(Dataset entries)
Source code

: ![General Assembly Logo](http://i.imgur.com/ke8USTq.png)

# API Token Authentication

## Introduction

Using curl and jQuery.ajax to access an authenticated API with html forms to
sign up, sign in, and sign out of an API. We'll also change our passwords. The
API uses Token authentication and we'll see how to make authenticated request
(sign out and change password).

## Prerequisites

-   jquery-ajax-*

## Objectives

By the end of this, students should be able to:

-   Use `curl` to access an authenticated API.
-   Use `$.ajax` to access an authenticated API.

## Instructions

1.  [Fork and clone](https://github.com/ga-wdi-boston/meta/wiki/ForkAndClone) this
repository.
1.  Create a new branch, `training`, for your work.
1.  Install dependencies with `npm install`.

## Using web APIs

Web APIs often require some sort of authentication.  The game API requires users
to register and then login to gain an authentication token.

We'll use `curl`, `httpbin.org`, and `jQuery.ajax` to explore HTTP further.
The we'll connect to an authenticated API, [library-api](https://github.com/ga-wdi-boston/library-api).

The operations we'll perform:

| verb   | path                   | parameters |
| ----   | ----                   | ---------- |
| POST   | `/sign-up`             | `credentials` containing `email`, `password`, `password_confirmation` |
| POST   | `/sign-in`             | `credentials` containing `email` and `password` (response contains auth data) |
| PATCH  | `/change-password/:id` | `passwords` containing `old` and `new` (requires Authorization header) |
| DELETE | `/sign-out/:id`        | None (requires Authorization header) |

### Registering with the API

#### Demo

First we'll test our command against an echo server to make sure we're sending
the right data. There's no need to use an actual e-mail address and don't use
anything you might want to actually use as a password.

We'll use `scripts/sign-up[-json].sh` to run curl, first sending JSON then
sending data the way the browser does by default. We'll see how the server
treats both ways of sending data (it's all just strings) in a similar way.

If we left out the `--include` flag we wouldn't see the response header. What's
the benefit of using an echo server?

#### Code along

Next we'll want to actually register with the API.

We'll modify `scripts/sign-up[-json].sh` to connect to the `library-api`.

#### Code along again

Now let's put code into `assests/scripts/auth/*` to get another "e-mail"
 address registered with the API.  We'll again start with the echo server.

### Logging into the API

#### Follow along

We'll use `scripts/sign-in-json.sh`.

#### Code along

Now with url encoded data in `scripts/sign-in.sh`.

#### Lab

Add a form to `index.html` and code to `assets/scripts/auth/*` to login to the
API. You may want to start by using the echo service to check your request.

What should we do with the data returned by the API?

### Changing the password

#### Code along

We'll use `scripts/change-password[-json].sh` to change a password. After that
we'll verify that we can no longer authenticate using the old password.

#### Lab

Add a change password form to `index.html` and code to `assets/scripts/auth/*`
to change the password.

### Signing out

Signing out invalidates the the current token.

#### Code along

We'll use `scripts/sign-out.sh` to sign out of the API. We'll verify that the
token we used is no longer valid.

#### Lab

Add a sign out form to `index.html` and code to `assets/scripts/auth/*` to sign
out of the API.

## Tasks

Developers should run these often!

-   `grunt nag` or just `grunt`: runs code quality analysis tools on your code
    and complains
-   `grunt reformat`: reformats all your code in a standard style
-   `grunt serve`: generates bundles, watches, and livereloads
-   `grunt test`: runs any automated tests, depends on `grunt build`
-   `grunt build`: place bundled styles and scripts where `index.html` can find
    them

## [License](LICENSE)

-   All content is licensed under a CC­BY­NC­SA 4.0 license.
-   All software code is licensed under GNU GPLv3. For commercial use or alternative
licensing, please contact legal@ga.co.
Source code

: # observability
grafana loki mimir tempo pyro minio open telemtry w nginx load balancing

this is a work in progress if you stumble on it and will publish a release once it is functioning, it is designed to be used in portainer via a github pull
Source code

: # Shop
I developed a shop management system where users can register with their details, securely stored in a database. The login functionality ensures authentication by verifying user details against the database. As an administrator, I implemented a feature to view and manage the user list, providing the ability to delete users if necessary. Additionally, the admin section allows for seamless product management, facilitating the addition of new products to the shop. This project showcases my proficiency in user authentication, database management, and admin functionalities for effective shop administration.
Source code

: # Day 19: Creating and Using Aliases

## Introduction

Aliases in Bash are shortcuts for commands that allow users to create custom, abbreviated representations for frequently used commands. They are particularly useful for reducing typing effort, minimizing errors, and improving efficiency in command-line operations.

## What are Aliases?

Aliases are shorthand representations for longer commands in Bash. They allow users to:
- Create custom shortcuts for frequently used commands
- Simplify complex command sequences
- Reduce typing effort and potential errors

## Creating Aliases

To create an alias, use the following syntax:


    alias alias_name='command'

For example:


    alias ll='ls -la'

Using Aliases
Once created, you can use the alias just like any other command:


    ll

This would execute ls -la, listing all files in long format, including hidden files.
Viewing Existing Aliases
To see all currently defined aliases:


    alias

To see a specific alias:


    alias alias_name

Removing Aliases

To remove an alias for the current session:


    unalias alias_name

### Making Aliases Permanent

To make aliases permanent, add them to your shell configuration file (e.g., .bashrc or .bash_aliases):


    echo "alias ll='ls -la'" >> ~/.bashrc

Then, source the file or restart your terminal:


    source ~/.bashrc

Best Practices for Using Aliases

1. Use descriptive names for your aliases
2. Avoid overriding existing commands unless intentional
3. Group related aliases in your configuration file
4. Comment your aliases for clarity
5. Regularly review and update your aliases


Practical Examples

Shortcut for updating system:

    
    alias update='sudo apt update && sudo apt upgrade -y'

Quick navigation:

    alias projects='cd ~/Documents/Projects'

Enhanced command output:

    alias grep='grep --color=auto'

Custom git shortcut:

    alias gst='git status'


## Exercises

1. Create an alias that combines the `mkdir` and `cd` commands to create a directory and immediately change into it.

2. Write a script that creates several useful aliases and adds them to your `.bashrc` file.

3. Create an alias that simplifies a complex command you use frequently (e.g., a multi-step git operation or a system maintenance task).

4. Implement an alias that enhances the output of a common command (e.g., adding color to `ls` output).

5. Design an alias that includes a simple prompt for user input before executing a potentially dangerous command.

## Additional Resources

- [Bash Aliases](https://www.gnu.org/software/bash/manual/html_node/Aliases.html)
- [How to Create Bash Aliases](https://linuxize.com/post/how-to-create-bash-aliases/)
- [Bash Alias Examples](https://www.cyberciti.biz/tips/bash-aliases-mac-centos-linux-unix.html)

** What is required **
From the records above, give again exactly the lines running from the line with "Add a change" to the line with "grafana loki mimir", inclusive.

** Solution below **
Add a change password form to `index.html` and code to `assets/scripts/auth/*`
to change the password.

### Signing out

Signing out invalidates the the current token.

#### Code along

We'll use `scripts/sign-out.sh` to sign out of the API. We'll verify that the
token we used is no longer valid.

#### Lab

Add a sign out form to `index.html` and code to `assets/scripts/auth/*` to sign
out of the API.

## Tasks

Developers should run these often!

-   `grunt nag` or just `grunt`: runs code quality analysis tools on your code
    and complains
-   `grunt reformat`: reformats all your code in a standard style
-   `grunt serve`: generates bundles, watches, and livereloads
-   `grunt test`: runs any automated tests, depends on `grunt build`
-   `grunt build`: place bundled styles and scripts where `index.html` can find
    them

## [License](LICENSE)

-   All content is licensed under a CC­BY­NC­SA 4.0 license.
-   All software code is licensed under GNU GPLv3. For commercial use or alternative
licensing, please contact legal@ga.co.
Source code

: # observability
grafana loki mimir tempo pyro minio open telemtry w nginx load balancing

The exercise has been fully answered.